The threat was enough to ignite a storm of
opposition to the proposed penalty from the very workers and families we were
trying to protect. (We didn’t back down and Bridgestone-Firestone didn’t carry
out its threat, but the political fallout was intense.)
For years political scientists have wondered
why so many working class and poor citizens of so-called “red” states vote
against their economic self-interest. The usual explanation is that, for these
voters, economic issues are trumped by social and cultural issues like guns,
abortion, and race.
I’m not so sure. The wages of production
workers have been dropping for thirty years, adjusted for inflation, and their
economic security has disappeared. Companies can and do shut down, sometimes
literally overnight. A smaller share of working-age Americans hold jobs today
than at any time in more than three decades.
People are so desperate for jobs they don’t
want to rock the boat.

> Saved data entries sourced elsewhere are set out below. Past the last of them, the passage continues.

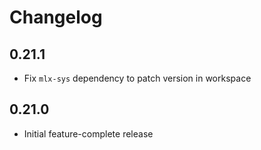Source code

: # Changelog

## 0.21.1

- Fix `mlx-sys` dependency to patch version in workspace

## 0.21.0

- Initial feature-complete release
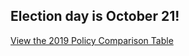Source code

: ## Election day is October 21!

[View the 2019 Policy Comparison Table <i class="fa fa-arrow-circle-right"></i>](/policies/2019#en)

They don’t want rules and regulations enforced that
might cost them their livelihoods. For them, a job is precious — sometimes even
more precious than a safe workplace or safe drinking water.

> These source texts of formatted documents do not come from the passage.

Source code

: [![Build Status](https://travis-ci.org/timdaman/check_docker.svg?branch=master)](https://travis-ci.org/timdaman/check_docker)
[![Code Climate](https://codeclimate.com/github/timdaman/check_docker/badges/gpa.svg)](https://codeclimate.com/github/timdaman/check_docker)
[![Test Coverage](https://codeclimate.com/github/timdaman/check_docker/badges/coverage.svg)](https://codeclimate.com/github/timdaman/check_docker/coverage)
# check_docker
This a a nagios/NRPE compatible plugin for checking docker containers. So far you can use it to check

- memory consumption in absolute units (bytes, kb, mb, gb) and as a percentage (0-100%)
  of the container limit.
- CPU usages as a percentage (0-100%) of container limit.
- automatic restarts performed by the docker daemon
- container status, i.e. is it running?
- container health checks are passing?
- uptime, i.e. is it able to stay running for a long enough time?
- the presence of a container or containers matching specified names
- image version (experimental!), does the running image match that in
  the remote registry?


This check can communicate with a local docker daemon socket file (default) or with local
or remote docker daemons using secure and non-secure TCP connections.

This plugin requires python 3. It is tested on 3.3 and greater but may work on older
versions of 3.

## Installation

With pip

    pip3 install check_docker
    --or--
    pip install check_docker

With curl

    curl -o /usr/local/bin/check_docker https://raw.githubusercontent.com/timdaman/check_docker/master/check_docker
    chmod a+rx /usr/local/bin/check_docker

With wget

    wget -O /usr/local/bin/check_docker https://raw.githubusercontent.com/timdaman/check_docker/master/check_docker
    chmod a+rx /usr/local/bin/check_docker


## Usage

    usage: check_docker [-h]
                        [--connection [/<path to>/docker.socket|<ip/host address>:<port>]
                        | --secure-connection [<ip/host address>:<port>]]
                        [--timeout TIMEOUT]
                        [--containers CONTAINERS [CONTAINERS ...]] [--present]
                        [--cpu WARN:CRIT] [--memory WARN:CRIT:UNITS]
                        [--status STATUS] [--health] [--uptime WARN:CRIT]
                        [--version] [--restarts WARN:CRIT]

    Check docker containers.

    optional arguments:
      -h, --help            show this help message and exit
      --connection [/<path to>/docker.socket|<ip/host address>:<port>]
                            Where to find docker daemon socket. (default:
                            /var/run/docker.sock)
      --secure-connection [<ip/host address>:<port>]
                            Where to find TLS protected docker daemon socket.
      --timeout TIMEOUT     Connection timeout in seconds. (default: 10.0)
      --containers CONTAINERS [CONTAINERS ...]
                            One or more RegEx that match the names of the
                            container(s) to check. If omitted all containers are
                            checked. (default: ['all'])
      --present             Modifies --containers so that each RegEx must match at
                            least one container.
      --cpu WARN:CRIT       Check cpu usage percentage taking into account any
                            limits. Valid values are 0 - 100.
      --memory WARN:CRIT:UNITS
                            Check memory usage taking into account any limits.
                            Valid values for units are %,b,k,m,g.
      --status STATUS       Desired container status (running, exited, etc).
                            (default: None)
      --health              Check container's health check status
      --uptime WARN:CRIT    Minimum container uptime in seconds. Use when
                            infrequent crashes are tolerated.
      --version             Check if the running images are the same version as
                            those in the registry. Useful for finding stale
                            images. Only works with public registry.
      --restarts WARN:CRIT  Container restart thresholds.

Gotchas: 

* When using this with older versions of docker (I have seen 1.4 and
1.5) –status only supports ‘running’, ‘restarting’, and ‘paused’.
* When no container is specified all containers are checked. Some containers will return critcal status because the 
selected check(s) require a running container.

This is especially true in poorer regions of
the country like West Virginia and through much of the South and rural America
— so-called “red” states where the old working class has been voting
Republican. Guns, abortion, and race are part of the explanation. But don’t
overlook economic anxieties that translate into a willingness to vote for
whatever it is that industry wants.
This may explain why Republican officials who
have been casting their votes against unions, against expanding Medicaid,
against raising the minimum wage, against extended unemployment insurance, and
against jobs bills that would put people to work, continue to be elected and
re-elected. They obviously have the support of corporate patrons who want to
keep unemployment high and workers insecure because a pliant working class
helps their bottom lines. But they also, paradoxically, get the votes of many
workers who are clinging so desperately to their jobs that they’re afraid of
change and too cowed to make a ruckus.
The best bulwark against corporate
irresponsibility is a strong and growing middle class. But in order to summon
the political will to achieve it, we have to overcome the timidity that flows
from economic desperation. It’s a diabolical chicken-and-egg conundrum at a the
core of American politics today.
ROBERT B. REICH, Chancellor’s Professor of Public Policy at
the University of California at Berkeley and Senior Fellow at the Blum Center
for Developing Economies, was Secretary of Labor in the Clinton administration.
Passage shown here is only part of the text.